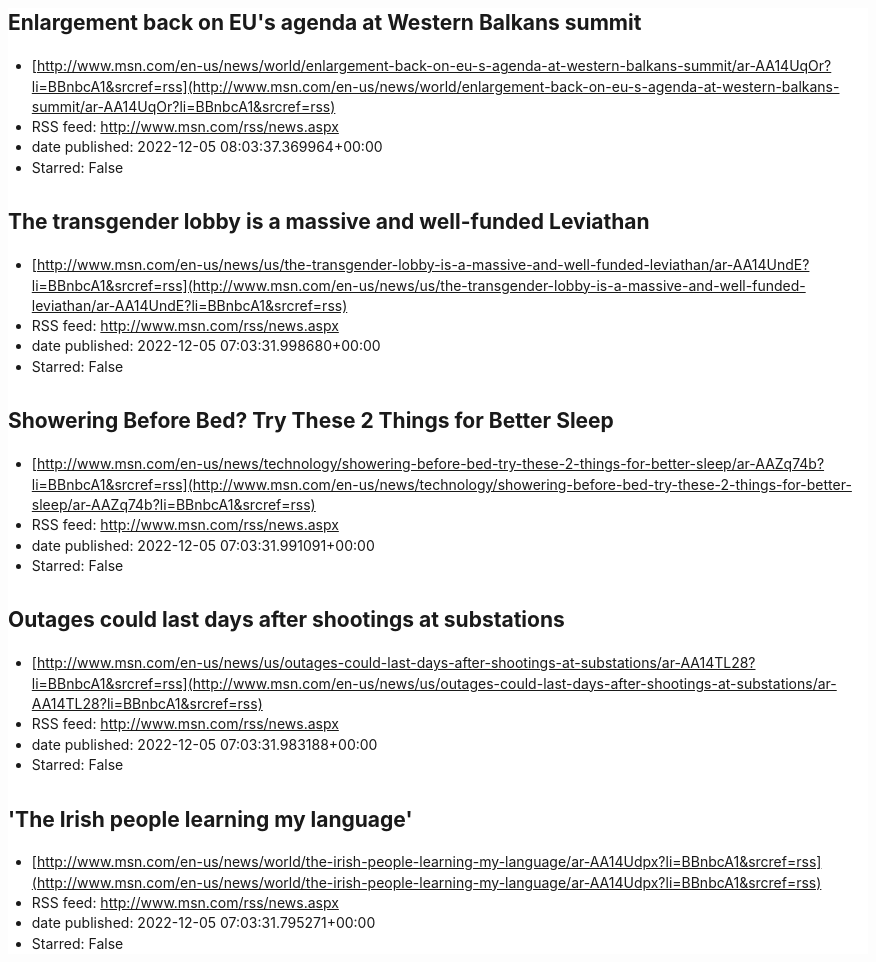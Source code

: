 

## Enlargement back on EU's agenda at Western Balkans summit
 - [http://www.msn.com/en-us/news/world/enlargement-back-on-eu-s-agenda-at-western-balkans-summit/ar-AA14UqOr?li=BBnbcA1&srcref=rss](http://www.msn.com/en-us/news/world/enlargement-back-on-eu-s-agenda-at-western-balkans-summit/ar-AA14UqOr?li=BBnbcA1&srcref=rss)
 - RSS feed: http://www.msn.com/rss/news.aspx
 - date published: 2022-12-05 08:03:37.369964+00:00
 - Starred: False



## The transgender lobby is a massive and well-funded Leviathan
 - [http://www.msn.com/en-us/news/us/the-transgender-lobby-is-a-massive-and-well-funded-leviathan/ar-AA14UndE?li=BBnbcA1&srcref=rss](http://www.msn.com/en-us/news/us/the-transgender-lobby-is-a-massive-and-well-funded-leviathan/ar-AA14UndE?li=BBnbcA1&srcref=rss)
 - RSS feed: http://www.msn.com/rss/news.aspx
 - date published: 2022-12-05 07:03:31.998680+00:00
 - Starred: False



## Showering Before Bed? Try These 2 Things for Better Sleep
 - [http://www.msn.com/en-us/news/technology/showering-before-bed-try-these-2-things-for-better-sleep/ar-AAZq74b?li=BBnbcA1&srcref=rss](http://www.msn.com/en-us/news/technology/showering-before-bed-try-these-2-things-for-better-sleep/ar-AAZq74b?li=BBnbcA1&srcref=rss)
 - RSS feed: http://www.msn.com/rss/news.aspx
 - date published: 2022-12-05 07:03:31.991091+00:00
 - Starred: False



## Outages could last days after shootings at substations
 - [http://www.msn.com/en-us/news/us/outages-could-last-days-after-shootings-at-substations/ar-AA14TL28?li=BBnbcA1&srcref=rss](http://www.msn.com/en-us/news/us/outages-could-last-days-after-shootings-at-substations/ar-AA14TL28?li=BBnbcA1&srcref=rss)
 - RSS feed: http://www.msn.com/rss/news.aspx
 - date published: 2022-12-05 07:03:31.983188+00:00
 - Starred: False



## 'The Irish people learning my language'
 - [http://www.msn.com/en-us/news/world/the-irish-people-learning-my-language/ar-AA14Udpx?li=BBnbcA1&srcref=rss](http://www.msn.com/en-us/news/world/the-irish-people-learning-my-language/ar-AA14Udpx?li=BBnbcA1&srcref=rss)
 - RSS feed: http://www.msn.com/rss/news.aspx
 - date published: 2022-12-05 07:03:31.795271+00:00
 - Starred: False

================

◆ **REQUIRED ACTION**
Output must be limited to the lines beginning with the one that contains "- date published: 2022-12-05 07:03:31.983188+00:00" and ending with the last line of the entries, reproduced exactly.

◆ **THE COMPLETED TASK**
 - date published: 2022-12-05 07:03:31.983188+00:00
 - Starred: False



## 'The Irish people learning my language'
 - [http://www.msn.com/en-us/news/world/the-irish-people-learning-my-language/ar-AA14Udpx?li=BBnbcA1&srcref=rss](http://www.msn.com/en-us/news/world/the-irish-people-learning-my-language/ar-AA14Udpx?li=BBnbcA1&srcref=rss)
 - RSS feed: http://www.msn.com/rss/news.aspx
 - date published: 2022-12-05 07:03:31.795271+00:00
 - Starred: False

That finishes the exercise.